JOHN FIORE

JOHN FIORE

Geboren in New York City, aus einer Musikerfamilie stammend, erhielt John Fiore seine erste Musikausbildung durch seine Eltern: dem Vater, einem Chordirektor und Pianisten, sowie der Mutter, einer Sängerin. Nach dem Umzug der Familie nach Seattle setzte er seine Musikausbildung fort und erlernte zusätzlich zum Klavier auch Cello und andere Streichinstrumente.

Bereits im Alter von vierzehn Jahren betrat er die professionelle Musikszene am Opernhaus in Seattle und erwarb sich über die folgenden sechs Jahre als Pianist und Korrepetitor bei der alljährlichen Einstudierung von Wagners Der Ring des Nibelungen einen hervorragenden Ruf. In der Folge perfektionierte er seine Musikausbildung an der Eastman School of Music in Rochester, New York, und schloss sich in der Folge, im Sommer 1981, dem Ensemble der Santa Fé Opera an, beim wohl renommiertesten Opernfestival in den USA. Innerhalb kürzester Zeit wurde er zu einem der gefragtesten musikalischen Assistenten der drei führenden Opern-Companys in Nordamerika: der San Francisco Opera, der Chicago Lyric Opera und der MET in New York City.

Im Sommer 1986 folgte er einem Ruf von Zubin Mehta an den Maggio Musicale in Florenz und ging kurz darauf zu den Wagner-Festspielen nach Bayreuth für die Neu-Einstudierung von Tristan und Isolde unter Daniel Barenboim. Im gleichen Jahr noch ergab sich die Zusammenarbeit mit Leonard Bernstein als dessen Assistent und mit der musikalischen Leitung von Gounods Faust an der San Francisco Opera war der Beginn seiner eigenen Dirigenten-Karriere gesetzt.

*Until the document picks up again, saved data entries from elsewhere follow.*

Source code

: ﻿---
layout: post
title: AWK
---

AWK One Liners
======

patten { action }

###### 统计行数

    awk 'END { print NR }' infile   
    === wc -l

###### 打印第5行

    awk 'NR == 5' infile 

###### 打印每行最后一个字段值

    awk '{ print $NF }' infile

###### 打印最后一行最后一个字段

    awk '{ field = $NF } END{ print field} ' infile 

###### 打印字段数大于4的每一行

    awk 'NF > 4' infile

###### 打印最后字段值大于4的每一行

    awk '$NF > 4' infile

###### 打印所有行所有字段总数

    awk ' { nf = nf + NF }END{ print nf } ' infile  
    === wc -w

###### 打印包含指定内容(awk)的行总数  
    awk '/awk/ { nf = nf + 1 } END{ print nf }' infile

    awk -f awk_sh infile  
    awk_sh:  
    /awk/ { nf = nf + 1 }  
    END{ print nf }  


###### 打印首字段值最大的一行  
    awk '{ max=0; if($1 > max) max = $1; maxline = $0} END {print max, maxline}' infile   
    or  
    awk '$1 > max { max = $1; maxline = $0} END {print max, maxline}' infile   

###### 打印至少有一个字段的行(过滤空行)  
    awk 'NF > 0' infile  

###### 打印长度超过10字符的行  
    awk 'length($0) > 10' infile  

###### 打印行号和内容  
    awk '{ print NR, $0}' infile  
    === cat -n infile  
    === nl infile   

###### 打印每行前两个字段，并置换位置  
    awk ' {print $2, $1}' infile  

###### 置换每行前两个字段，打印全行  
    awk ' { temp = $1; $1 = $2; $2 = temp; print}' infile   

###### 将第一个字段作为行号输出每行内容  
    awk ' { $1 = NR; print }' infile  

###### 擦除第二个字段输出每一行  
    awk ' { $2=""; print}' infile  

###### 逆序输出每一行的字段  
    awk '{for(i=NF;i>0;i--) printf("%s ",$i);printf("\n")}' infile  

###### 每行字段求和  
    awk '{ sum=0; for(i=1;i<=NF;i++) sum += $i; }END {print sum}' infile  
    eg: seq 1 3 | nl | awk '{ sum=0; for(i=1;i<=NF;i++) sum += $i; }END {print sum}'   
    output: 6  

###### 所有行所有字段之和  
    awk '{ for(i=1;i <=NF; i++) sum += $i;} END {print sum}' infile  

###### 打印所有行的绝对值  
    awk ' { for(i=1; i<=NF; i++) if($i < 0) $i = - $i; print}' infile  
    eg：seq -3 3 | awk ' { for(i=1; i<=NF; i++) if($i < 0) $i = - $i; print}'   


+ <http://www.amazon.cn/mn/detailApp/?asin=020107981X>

1990 bedeutete auch der Einstieg in die Konzertszene mit zahlreichen symphonischen Konzerteinladungen über drei Kontinente. Ein von Publikum und Presse gefeiertes Einspringen für Robert Shaw beim Los Angeles Philharmonic Orchestra in der Hollywood Bowl mit Verdis Messa de Requiem bedeutete auch in den USA der Durchbruch als Konzertdirigent und führte ihn ans Pult u.a. in Boston, Minnesota, Seattle, Toronto und New York. Dort leitete er an weit über hundert Abenden Aufführungen der MET, der Chicago Lyric Opera, der San Francisco Opera, sowie in Santa Fé und Houston.

Auch in Europa ergingen jetzt zahlreiche Einladungen durch die großen Orchester der internationalen Szene. Seit 1998 folgte John Fiore mehrfach dem Ruf großer europäischer Institutionen und übernahm als Generalmusikdirektor die musikalische Leitung zuerst an der DOR in Düsseldorf/Duisburg, zeitgleich bei den Düsseldorfer Symphonikern und später an der Norwegischen National Oper und dem Orchester in Oslo, unter reger Fortführung seiner internationalen Konzerttätigkeit in anderen Ländern.